2001 - Anders Hejlsberg invents C#. C# is a relatively verbose, garbage collected, class based, statically typed, single dispatch, object oriented language with single implementation inheritance and multiple interface inheritance. Microsoft loudly heralds C#'s novelty."

Hands down epic definition win.


My favourite is actually:

    1972 - Dennis Ritchie invents a powerful gun that shoots
    both forward and backward simultaneously. Not satisfied
    with the number of deaths and permanent maimings from
    that invention he invents C and Unix.


This was actually a remix[1] and nod to the legendary guide, "Shooting yourself in the foot in various programming languages,"[2] which has slowly evolved over the course of usenet, gopher, and websockets.

I'm convinced that this list will one day be fed recursively into a prolog console and become skynet.

1. http://blip.tv/goodiebag/everything-is-a-remix-part-1-413601... 2. http://www.toodarkpark.org/computers/humor/shoot-self-in-foo...


I think skynet is smarter then the average two year old though.


Nice one.

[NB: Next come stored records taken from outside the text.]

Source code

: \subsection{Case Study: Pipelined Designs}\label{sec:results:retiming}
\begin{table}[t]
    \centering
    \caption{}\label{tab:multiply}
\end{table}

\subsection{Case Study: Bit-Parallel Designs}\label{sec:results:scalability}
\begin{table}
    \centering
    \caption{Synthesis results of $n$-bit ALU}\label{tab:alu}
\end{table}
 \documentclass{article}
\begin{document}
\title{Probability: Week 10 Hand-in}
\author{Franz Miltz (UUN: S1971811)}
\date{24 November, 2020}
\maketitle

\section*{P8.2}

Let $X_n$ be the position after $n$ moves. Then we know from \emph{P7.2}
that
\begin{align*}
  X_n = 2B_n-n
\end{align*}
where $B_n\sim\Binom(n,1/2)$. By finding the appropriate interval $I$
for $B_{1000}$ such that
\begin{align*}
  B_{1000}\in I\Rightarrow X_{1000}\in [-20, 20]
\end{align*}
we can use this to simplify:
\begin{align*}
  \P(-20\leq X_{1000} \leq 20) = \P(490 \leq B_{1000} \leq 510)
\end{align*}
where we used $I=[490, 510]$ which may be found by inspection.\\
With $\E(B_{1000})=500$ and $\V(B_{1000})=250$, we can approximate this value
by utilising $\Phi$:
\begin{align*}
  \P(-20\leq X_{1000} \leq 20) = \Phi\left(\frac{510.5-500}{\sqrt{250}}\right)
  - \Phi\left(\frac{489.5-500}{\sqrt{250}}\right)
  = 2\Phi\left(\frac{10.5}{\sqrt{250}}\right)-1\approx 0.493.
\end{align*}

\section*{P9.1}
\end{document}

I really liked this one though:

1958 - John McCarthy and Paul Graham invent LISP. Due to high costs caused by a post-war depletion of the strategic parentheses reserve LISP never becomes popular[1]. In spite of its lack of popularity, LISP (now "Lisp" or sometimes "Arc") remains an influential language in "key algorithmic techniques such as recursion and condescension"[2].

[1] Fortunately for computer science the supply of curly braces and angle brackets remains high.

[2] Catch as catch can - Verity Stob: http://www.theregister.co.uk/2006/01/11/exception_handling/


The wonderful thing about Lisp though is that you can write a macro to produce more parentheses! However, to do this you have to be able to write a macro.


You know what they say...it takes parentheses to make parentheses.


Haskell gets some resistance due to the complexity of using monads to control side effects. Wadler tries to appease critics by explaining that "a monad is a monoid in the category of endofunctors, what's the problem?"


I don't know why, but this had me laughing uncontrollably:

1983 - Bjarne Stroustrup bolts everything he's ever heard of onto C to create C++.


I hate the factual inaccuracies in this post.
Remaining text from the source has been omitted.